Key functional network selection and validation
In formulas that treat complex diseases, some components play major therapeutic roles, some play auxiliary roles, and others play antagonistic roles. The group of components with major therapeutic roles is usually considered KFC. The KFC and their targets form key functional network, embedded within the complex CT network. How to detect the key functional network and KFC is the basis for optimizing TCM formulations. Additionally, the process of drug treatment of diseases is a continuous process of drug interventions through protein–protein interactions. Based on this information, we integrated the CT network and pathogenic gene weighted network to construct the comprehensive CTP network (Additional Fig. 1). Then we designed a new node importance calculation method to capture the key functional network. The nodes larger than the median important values of all nodes in the network were retained, and these nodes and their interactions were defined as the key functional network.

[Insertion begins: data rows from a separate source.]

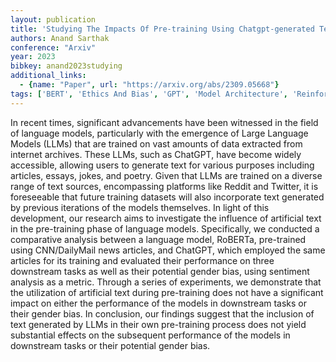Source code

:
 ```yaml
---
layout: publication
title: 'Studying The Impacts Of Pre-training Using Chatgpt-generated Text On Downstream Tasks'
authors: Anand Sarthak
conference: "Arxiv"
year: 2023
bibkey: anand2023studying
additional_links:
  - {name: "Paper", url: "https://arxiv.org/abs/2309.05668"}
tags: ['BERT', 'Ethics And Bias', 'GPT', 'Model Architecture', 'Reinforcement Learning', 'Tools', 'Training Techniques']
---
```

In recent times, significant advancements have been witnessed in the field of
language models, particularly with the emergence of Large Language Models
(LLMs) that are trained on vast amounts of data extracted from internet
archives. These LLMs, such as ChatGPT, have become widely accessible, allowing
users to generate text for various purposes including articles, essays, jokes,
and poetry. Given that LLMs are trained on a diverse range of text sources,
encompassing platforms like Reddit and Twitter, it is foreseeable that future
training datasets will also incorporate text generated by previous iterations
of the models themselves. In light of this development, our research aims to
investigate the influence of artificial text in the pre-training phase of
language models. Specifically, we conducted a comparative analysis between a
language model, RoBERTa, pre-trained using CNN/DailyMail news articles, and
ChatGPT, which employed the same articles for its training and evaluated their
performance on three downstream tasks as well as their potential gender bias,
using sentiment analysis as a metric. Through a series of experiments, we
demonstrate that the utilization of artificial text during pre-training does
not have a significant impact on either the performance of the models in
downstream tasks or their gender bias. In conclusion, our findings suggest that
the inclusion of text generated by LLMs in their own pre-training process does
not yield substantial effects on the subsequent performance of the models in
downstream tasks or their potential gender bias.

To test the reliability of the node importance calculation method, we first performed GO enrichment analysis on targeted genes and pathogenic genes of lung cancer and considered the intersection of GO terms as the effective GO terms to serve as a reference for further comparison. Comparing our proposed node importance detection method with the other traditional methods (Fig. 6A), such as Radiality, Closeness to center, Degree, Neighborhood Connectivity Clustering coefficient and Average Shortest Path length, we found that our method covered up to 97.66% of effective GO terms, which is higher than Radiality 96.02%, Degree 95.74%, Neighborhood Connectivity 86.66%, and the Clustering Coefficient 77.54%. Figure 6B shows that our model also covered the most pathways, thus it indicated that the key functional network detection model we designed could retain the key intervention information.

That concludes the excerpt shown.